TO DO:
Copy the complete listing exactly as shown.

SOURCE MATERIAL:
⁂

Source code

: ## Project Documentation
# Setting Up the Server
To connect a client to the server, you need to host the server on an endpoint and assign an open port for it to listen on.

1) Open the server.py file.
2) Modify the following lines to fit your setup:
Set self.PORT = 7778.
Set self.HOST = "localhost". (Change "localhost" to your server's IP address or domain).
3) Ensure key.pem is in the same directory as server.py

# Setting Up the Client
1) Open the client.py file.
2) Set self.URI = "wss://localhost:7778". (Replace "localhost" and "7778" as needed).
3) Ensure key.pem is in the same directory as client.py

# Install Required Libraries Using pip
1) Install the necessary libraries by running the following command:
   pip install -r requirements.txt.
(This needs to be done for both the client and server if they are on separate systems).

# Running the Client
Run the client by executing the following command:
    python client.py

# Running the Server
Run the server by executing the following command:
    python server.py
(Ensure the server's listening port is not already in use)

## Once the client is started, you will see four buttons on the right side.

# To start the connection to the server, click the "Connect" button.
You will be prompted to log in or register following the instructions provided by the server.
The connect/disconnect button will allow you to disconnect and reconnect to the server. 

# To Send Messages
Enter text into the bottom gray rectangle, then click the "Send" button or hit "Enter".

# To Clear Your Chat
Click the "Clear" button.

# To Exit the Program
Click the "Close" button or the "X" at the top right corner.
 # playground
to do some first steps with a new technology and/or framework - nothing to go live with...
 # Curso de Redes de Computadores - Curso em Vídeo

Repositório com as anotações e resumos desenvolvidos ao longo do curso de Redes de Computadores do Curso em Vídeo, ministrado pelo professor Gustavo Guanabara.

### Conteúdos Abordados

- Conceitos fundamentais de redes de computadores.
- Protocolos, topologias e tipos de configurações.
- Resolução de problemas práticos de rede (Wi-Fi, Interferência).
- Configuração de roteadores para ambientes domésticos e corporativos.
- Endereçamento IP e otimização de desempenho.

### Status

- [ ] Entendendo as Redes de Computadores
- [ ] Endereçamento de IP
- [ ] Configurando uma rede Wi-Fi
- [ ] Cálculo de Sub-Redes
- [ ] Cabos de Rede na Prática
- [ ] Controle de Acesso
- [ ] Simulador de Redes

⁂

RESULT FOR THIS TASK:
Source code

: ## Project Documentation
# Setting Up the Server
To connect a client to the server, you need to host the server on an endpoint and assign an open port for it to listen on.

1) Open the server.py file.
2) Modify the following lines to fit your setup:
Set self.PORT = 7778.
Set self.HOST = "localhost". (Change "localhost" to your server's IP address or domain).
3) Ensure key.pem is in the same directory as server.py

# Setting Up the Client
1) Open the client.py file.
2) Set self.URI = "wss://localhost:7778". (Replace "localhost" and "7778" as needed).
3) Ensure key.pem is in the same directory as client.py

# Install Required Libraries Using pip
1) Install the necessary libraries by running the following command:
   pip install -r requirements.txt.
(This needs to be done for both the client and server if they are on separate systems).

# Running the Client
Run the client by executing the following command:
    python client.py

# Running the Server
Run the server by executing the following command:
    python server.py
(Ensure the server's listening port is not already in use)

## Once the client is started, you will see four buttons on the right side.

# To start the connection to the server, click the "Connect" button.
You will be prompted to log in or register following the instructions provided by the server.
The connect/disconnect button will allow you to disconnect and reconnect to the server. 

# To Send Messages
Enter text into the bottom gray rectangle, then click the "Send" button or hit "Enter".

# To Clear Your Chat
Click the "Clear" button.

# To Exit the Program
Click the "Close" button or the "X" at the top right corner.
 # playground
to do some first steps with a new technology and/or framework - nothing to go live with...
 # Curso de Redes de Computadores - Curso em Vídeo

Repositório com as anotações e resumos desenvolvidos ao longo do curso de Redes de Computadores do Curso em Vídeo, ministrado pelo professor Gustavo Guanabara.

### Conteúdos Abordados

- Conceitos fundamentais de redes de computadores.
- Protocolos, topologias e tipos de configurações.
- Resolução de problemas práticos de rede (Wi-Fi, Interferência).
- Configuração de roteadores para ambientes domésticos e corporativos.
- Endereçamento IP e otimização de desempenho.

### Status

- [ ] Entendendo as Redes de Computadores
- [ ] Endereçamento de IP
- [ ] Configurando uma rede Wi-Fi
- [ ] Cálculo de Sub-Redes
- [ ] Cabos de Rede na Prática
- [ ] Controle de Acesso
- [ ] Simulador de Redes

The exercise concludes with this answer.